Because I'm saying, “I don't know of anything that would keep the majority of people who'd wanna go from being on the go.” Now does that mean there aren't some issues? Sure, there's some issues where somebody or some small segment of people have some quirky thing that doesn't work for them and there may be a bug that they've reported. And we should point out for folks who don't know there is tracker that adobe dot com. That's the bug reporting mechanism for the past couple years. And maybe there's something there that somebody will say, “Yeah that's our bug. That's keeping us from going there”. Well fair enough, I'm not saying there's no bugs. But I'm saying, “I'm not aware of there being showstopper issues that you keep somebody from going up.”
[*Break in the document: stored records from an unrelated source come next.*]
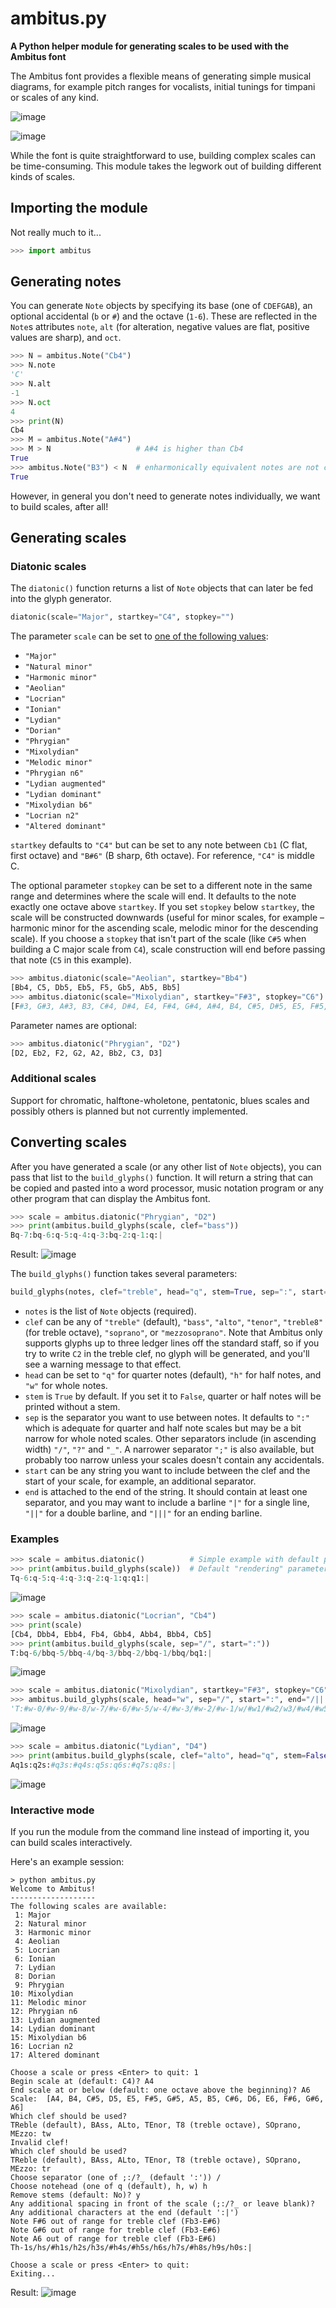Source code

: # ambitus.py
**A Python helper module for generating scales to be used with the Ambitus font**

The Ambitus font provides a flexible means of generating simple musical diagrams, for example pitch ranges for vocalists, initial tunings for timpani or scales of any kind.

![image](https://user-images.githubusercontent.com/15966631/155330891-46df6175-9dbc-4ddf-8d58-e77f7058b3cf.png)

![image](https://user-images.githubusercontent.com/15966631/155327908-dade889f-4483-4a28-99ef-da90b3efaef1.png)

While the font is quite straightforward to use, building complex scales can be time-consuming. This module takes the legwork out of building different kinds of scales.

## Importing the module
Not really much to it...
```python
>>> import ambitus
```
## Generating notes
You can generate `Note` objects by specifying its base (one of `CDEFGAB`), an optional accidental (`b` or `#`) and the octave (`1-6`). These are reflected in the `Note`s attributes `note`, `alt` (for alteration, negative values are flat, positive values are sharp), and `oct`.

```python
>>> N = ambitus.Note("Cb4")
>>> N.note
'C'
>>> N.alt
-1
>>> N.oct
4
>>> print(N)
Cb4
>>> M = ambitus.Note("A#4")
>>> M > N                   # A#4 is higher than Cb4
True
>>> ambitus.Note("B3") < N  # enharmonically equivalent notes are not considered identical
True
```

However, in general you don't need to generate notes individually, we want to build scales, after all!

## Generating scales
### Diatonic scales
The `diatonic()` function returns a list of `Note` objects that can later be fed into the glyph generator. 

```python
diatonic(scale="Major", startkey="C4", stopkey="")
```

The parameter `scale` can be set to [one of the following values](https://en.wikipedia.org/wiki/Jazz_scale): 
 - `"Major"`
 - `"Natural minor"`
 - `"Harmonic minor"`
 - `"Aeolian"`
 - `"Locrian"`
 - `"Ionian"`
 - `"Lydian"`
 - `"Dorian"`
 - `"Phrygian"`
 - `"Mixolydian"`
 - `"Melodic minor"`
 - `"Phrygian n6"`
 - `"Lydian augmented"`
 - `"Lydian dominant"`
 - `"Mixolydian b6"`
 - `"Locrian n2"`
 - `"Altered dominant"`

`startkey` defaults to `"C4"` but can be set to any note between `Cb1` (C flat, first octave) and `"B#6"` (B sharp, 6th octave). For reference, `"C4"` is middle C.

The optional parameter `stopkey` can be set to a different note in the same range and determines where the scale will end. It defaults to the note exactly one octave above `startkey`. If you set `stopkey` below `startkey`, the scale will be constructed downwards (useful for minor scales, for example – harmonic minor for the ascending scale, melodic minor for the descending scale). If you choose a `stopkey` that isn't part of the scale (like `C#5` when building a C major scale from `C4`), scale construction will end before passing that note (`C5` in this example).

```python
>>> ambitus.diatonic(scale="Aeolian", startkey="Bb4")
[Bb4, C5, Db5, Eb5, F5, Gb5, Ab5, Bb5]
>>> ambitus.diatonic(scale="Mixolydian", startkey="F#3", stopkey="C6")
[F#3, G#3, A#3, B3, C#4, D#4, E4, F#4, G#4, A#4, B4, C#5, D#5, E5, F#5, G#5, A#5, B5]
```

Parameter names are optional:

```python
>>> ambitus.diatonic("Phrygian", "D2")
[D2, Eb2, F2, G2, A2, Bb2, C3, D3]
```

### Additional scales
Support for chromatic, halftone-wholetone, pentatonic, blues scales and possibly others is planned but not currently implemented.

## Converting scales
After you have generated a scale (or any other list of `Note` objects), you can pass that list to the `build_glyphs()` function. It will return a string that can be copied and pasted into a word processor, music notation program or any other program that can display the Ambitus font.

```python
>>> scale = ambitus.diatonic("Phrygian", "D2")
>>> print(ambitus.build_glyphs(scale, clef="bass"))
Bq-7:bq-6:q-5:q-4:q-3:bq-2:q-1:q:|
```

Result:
![image](https://user-images.githubusercontent.com/15966631/155335143-08796aba-f41d-4948-ba00-97e63feeb483.png)

The `build_glyphs()` function takes several parameters:

```python
build_glyphs(notes, clef="treble", head="q", stem=True, sep=":", start="", end=":|")
```

 - `notes` is the list of `Note` objects (required).
 - `clef` can be any of `"treble"` (default), `"bass"`, `"alto"`, `"tenor"`, `"treble8"` (for treble octave), `"soprano"`, or `"mezzosoprano"`. Note that Ambitus only supports glyphs up to three ledger lines off the standard staff, so if you try to write `C2` in the treble clef, no glyph will be generated, and you'll see a warning message to that effect.
 - `head` can be set to `"q"` for quarter notes (default), `"h"` for half notes, and `"w"` for whole notes.
 - `stem` is `True` by default. If you set it to `False`, quarter or half notes will be printed without a stem.
 - `sep` is the separator you want to use between notes. It defaults to `":"` which is adequate for quarter and half note scales but may be a bit narrow for whole noted scales. Other separators include (in ascending width) `"/"`, `"?"` and `"_"`. A narrower separator `";"` is also available, but probably too narrow unless your scales doesn't contain any accidentals.
 - `start` can be any string you want to include between the clef and the start of your scale, for example, an additional separator.
 - `end` is attached to the end of the string. It should contain at least one separator, and you may want to include a barline `"|"` for a single line, `"||"` for a double barline, and `"|||"` for an ending barline.
 
### Examples 
```python
>>> scale = ambitus.diatonic()          # Simple example with default parameters: C major
>>> print(ambitus.build_glyphs(scale))  # Default "rendering" parameters: quarter notes with stems
Tq-6:q-5:q-4:q-3:q-2:q-1:q:q1:|
```

![image](https://user-images.githubusercontent.com/15966631/155388245-1ebfc6ee-3b2f-48e5-a02a-a70f0eb057ac.png)

```python
>>> scale = ambitus.diatonic("Locrian", "Cb4")
>>> print(scale)
[Cb4, Dbb4, Ebb4, Fb4, Gbb4, Abb4, Bbb4, Cb5]
>>> print(ambitus.build_glyphs(scale, sep="/", start=":"))
T:bq-6/bbq-5/bbq-4/bq-3/bbq-2/bbq-1/bbq/bq1:|
```
![image](https://user-images.githubusercontent.com/15966631/155738916-46bf4f5a-0ca3-4191-92f8-7ccb81224c33.png)

```python
>>> scale = ambitus.diatonic("Mixolydian", startkey="F#3", stopkey="C6")
>>> ambitus.build_glyphs(scale, head="w", sep="/", start=":", end="/|||")
'T:#w-0/#w-9/#w-8/w-7/#w-6/#w-5/w-4/#w-3/#w-2/#w-1/w/#w1/#w2/w3/#w4/#w5/#w6/w7/|||'
```

![image](https://user-images.githubusercontent.com/15966631/155342667-fe71d0ab-7711-4917-a9fc-5159d3aae9c5.png)

```python
>>> scale = ambitus.diatonic("Lydian", "D4")
>>> print(ambitus.build_glyphs(scale, clef="alto", head="q", stem=False))
Aq1s:q2s:#q3s:#q4s:q5s:q6s:#q7s:q8s:|
```

![image](https://user-images.githubusercontent.com/15966631/155372250-c8cfae73-9ad1-4121-b4b9-6b697597e6e1.png)


### Interactive mode

If you run the module from the command line instead of importing it, you can build scales interactively.

Here's an example session:

    > python ambitus.py
    Welcome to Ambitus!
    -------------------
    The following scales are available:
     1: Major
     2: Natural minor
     3: Harmonic minor
     4: Aeolian
     5: Locrian
     6: Ionian
     7: Lydian
     8: Dorian
     9: Phrygian
    10: Mixolydian
    11: Melodic minor
    12: Phrygian n6
    13: Lydian augmented
    14: Lydian dominant
    15: Mixolydian b6
    16: Locrian n2
    17: Altered dominant

    Choose a scale or press <Enter> to quit: 1
    Begin scale at (default: C4)? A4
    End scale at or below (default: one octave above the beginning)? A6
    Scale:  [A4, B4, C#5, D5, E5, F#5, G#5, A5, B5, C#6, D6, E6, F#6, G#6, A6]
    Which clef should be used?
    TReble (default), BAss, ALto, TEnor, T8 (treble octave), SOprano, MEzzo: tw
    Invalid clef!
    Which clef should be used?
    TReble (default), BAss, ALto, TEnor, T8 (treble octave), SOprano, MEzzo: tr
    Choose separator (one of ;:/?_ (default ':')) /
    Choose notehead (one of q (default), h, w) h
    Remove stems (default: No)? y
    Any additional spacing in front of the scale (;:/?_ or leave blank)? 
    Any additional characters at the end (default ':|')
    Note F#6 out of range for treble clef (Fb3-E#6)
    Note G#6 out of range for treble clef (Fb3-E#6)
    Note A6 out of range for treble clef (Fb3-E#6)
    Th-1s/hs/#h1s/h2s/h3s/#h4s/#h5s/h6s/h7s/#h8s/h9s/h0s:|
    
    Choose a scale or press <Enter> to quit:
    Exiting...

Result:
![image](https://user-images.githubusercontent.com/15966631/155371282-6963c2e9-3d79-4597-a17a-3065db8fdb7c.png)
But my point were you know that affect a majority of people. I wanna stress that point. But sure, there may be somebody who has not moved to it because they heard there was a problem and it may be that problem is no longer true. It might have been fixed by an update. It might have been a temporary problem that it was fixed by an installer. I mean I'll repeat again, the original installer, what it lays down is different than the later installer of later 2016. And I've seen some differences that were down to some underlying X.M.L. files that were different in the one installer versus the other. Now I don't wanna get in the weeds on that stuff and I'm not saying that's the kind of thing that should keep somebody to be panicked about which one they use.
But it just stresses the point that these are important differences and then we're just talking about 2016. Then there's 11 and all of its variants with different couple different installers over the years and a couple in 2015 updates to 11 and there was 23 or 24 updates ten. Anyway, I’ll cover all that in more detail and I point out what's distinctive and interesting about the key updates that were added. So again, I don't want anybody to feel overwhelmed by this stuff. Bottom line is you could move up to it and the longer your stuff works, you wouldn't pay attention too and that's kind of where I think most people are is they don't pay attention and they just wanna know their stuff works. I think you'll find that by and large it will work.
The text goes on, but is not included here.